Hiroko Ohtani

Modification of Boundary Lubrication by Oil-Soluble Friction Modifier Additives

The molecular-level function of model and commercial friction modifier additives in lubricants of the type used at the wet clutch interface in automatic transmissions has been studied using a surface forces apparatus (SFA) modified for oscillatory shear. The nanorheological properties of tetradecane with and without a model friction modifier additive (1-hexadecylamine) were examined in the boundary lubrication regime and compared to a fully-formulated automatic transmission fluid (ATF). 1-Hexadecylamine adsorbed as a single layer on the sliding surfaces, reduced the static frictional force and the limiting shear stress, and eliminated the stick–slip transition that exists in pure tetradecane. The ATF, which contains commercial-grade friction modifiers, showed nanorheological properties similar to those observed for tetradecane containing 0.1–0.2 wt% 1-hexadecylamine.

Molecular dynamics simulation study of model friction modifier additives confined between two surfaces

We have used molecular dynamics simulations to investigate the molecular energetics and orientation of surfactant‐like model “friction modifier” (FM) additives with and without hydrocarbon solvent and confined between idealized atomistic surfaces. The normal load, fluid layer thickness, and additive surface concentration dependencies agree favorably with those measured experimentally for model fluids using a surface forces apparatus. The simulations predicted either a single or multiple free energy wells with increasing surface separation, depending on the FM concentration. With no solvent added, pure FMs showed oscillations in normal pressure and free energy with increasing surface separation; stable states corresponded to successive layers of FM molecules being expelled from the region between the adsorbed films. In the case of FM/hydrocarbon solution, only a single stable position was found. The equilibrium structure was also found to depend on the head group structure of the FMs.

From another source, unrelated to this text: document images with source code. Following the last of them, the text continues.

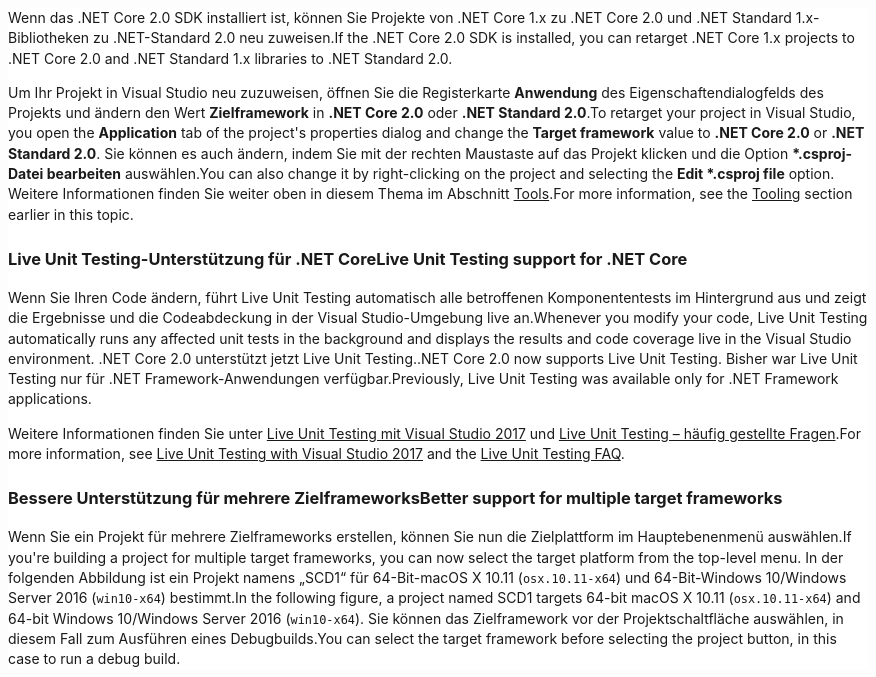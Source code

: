 <span data-ttu-id="5d89f-175">Wenn das .NET Core 2.0 SDK installiert ist, können Sie Projekte von .NET Core 1.x zu .NET Core 2.0 und .NET Standard 1.x-Bibliotheken zu .NET-Standard 2.0 neu zuweisen.</span><span class="sxs-lookup"><span data-stu-id="5d89f-175">If the .NET Core 2.0 SDK is installed, you can retarget .NET Core 1.x projects to .NET Core 2.0 and .NET Standard 1.x libraries to .NET Standard 2.0.</span></span>

<span data-ttu-id="5d89f-176">Um Ihr Projekt in Visual Studio neu zuzuweisen, öffnen Sie die Registerkarte **Anwendung** des Eigenschaftendialogfelds des Projekts und ändern den Wert **Zielframework** in **.NET Core 2.0** oder **.NET Standard 2.0**.</span><span class="sxs-lookup"><span data-stu-id="5d89f-176">To retarget your project in Visual Studio, you open the **Application** tab of the project's properties dialog and change the **Target framework** value to **.NET Core 2.0** or **.NET Standard 2.0**.</span></span> <span data-ttu-id="5d89f-177">Sie können es auch ändern, indem Sie mit der rechten Maustaste auf das Projekt klicken und die Option **\*.csproj-Datei bearbeiten** auswählen.</span><span class="sxs-lookup"><span data-stu-id="5d89f-177">You can also change it by right-clicking on the project and selecting the **Edit \*.csproj file** option.</span></span> <span data-ttu-id="5d89f-178">Weitere Informationen finden Sie weiter oben in diesem Thema im Abschnitt [Tools](#tooling).</span><span class="sxs-lookup"><span data-stu-id="5d89f-178">For more information, see the [Tooling](#tooling) section earlier in this topic.</span></span>

### <a name="live-unit-testing-support-for-net-core"></a><span data-ttu-id="5d89f-179">Live Unit Testing-Unterstützung für .NET Core</span><span class="sxs-lookup"><span data-stu-id="5d89f-179">Live Unit Testing support for .NET Core</span></span>

<span data-ttu-id="5d89f-180">Wenn Sie Ihren Code ändern, führt Live Unit Testing automatisch alle betroffenen Komponententests im Hintergrund aus und zeigt die Ergebnisse und die Codeabdeckung in der Visual Studio-Umgebung live an.</span><span class="sxs-lookup"><span data-stu-id="5d89f-180">Whenever you modify your code, Live Unit Testing automatically runs any affected unit tests in the background and displays the results and code coverage live in the Visual Studio environment.</span></span> <span data-ttu-id="5d89f-181">.NET Core 2.0 unterstützt jetzt Live Unit Testing.</span><span class="sxs-lookup"><span data-stu-id="5d89f-181">.NET Core 2.0 now supports Live Unit Testing.</span></span> <span data-ttu-id="5d89f-182">Bisher war Live Unit Testing nur für .NET Framework-Anwendungen verfügbar.</span><span class="sxs-lookup"><span data-stu-id="5d89f-182">Previously, Live Unit Testing was available only for .NET Framework applications.</span></span>

<span data-ttu-id="5d89f-183">Weitere Informationen finden Sie unter [Live Unit Testing mit Visual Studio 2017](/visualstudio/test/live-unit-testing) und [Live Unit Testing – häufig gestellte Fragen](/visualstudio/test/live-unit-testing-faq).</span><span class="sxs-lookup"><span data-stu-id="5d89f-183">For more information, see [Live Unit Testing with Visual Studio 2017](/visualstudio/test/live-unit-testing) and the [Live Unit Testing FAQ](/visualstudio/test/live-unit-testing-faq).</span></span>

### <a name="better-support-for-multiple-target-frameworks"></a><span data-ttu-id="5d89f-184">Bessere Unterstützung für mehrere Zielframeworks</span><span class="sxs-lookup"><span data-stu-id="5d89f-184">Better support for multiple target frameworks</span></span>

<span data-ttu-id="5d89f-185">Wenn Sie ein Projekt für mehrere Zielframeworks erstellen, können Sie nun die Zielplattform im Hauptebenenmenü auswählen.</span><span class="sxs-lookup"><span data-stu-id="5d89f-185">If you're building a project for multiple target frameworks, you can now select the target platform from the top-level menu.</span></span> <span data-ttu-id="5d89f-186">In der folgenden Abbildung ist ein Projekt namens „SCD1“ für 64-Bit-macOS X 10.11 (`osx.10.11-x64`) und 64-Bit-Windows 10/Windows Server 2016 (`win10-x64`) bestimmt.</span><span class="sxs-lookup"><span data-stu-id="5d89f-186">In the following figure, a project named SCD1 targets 64-bit macOS X 10.11 (`osx.10.11-x64`) and 64-bit Windows 10/Windows Server 2016 (`win10-x64`).</span></span> <span data-ttu-id="5d89f-187">Sie können das Zielframework vor der Projektschaltfläche auswählen, in diesem Fall zum Ausführen eines Debugbuilds.</span><span class="sxs-lookup"><span data-stu-id="5d89f-187">You can select the target framework before selecting the project button, in this case to run a debug build.</span></span>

New opportunities in automotive tribology

In this article we give an introduction to the field of automotive tribology as a guide to the following articles in this focus issue, and we review the recent application to automotive tribology of several molecular and microscopic level techniques. These include scanning force microscopy (SFM), nanohardness techniques, surface forces apparatus (SFA), computer modeling, vibrational spectroscopies, three UHV‐surface science techniques, and microcalorimetry. They are currently being used, in conjunction with more traditional techniques, to further both practical and fundamental knowledge of automotive tribological systems.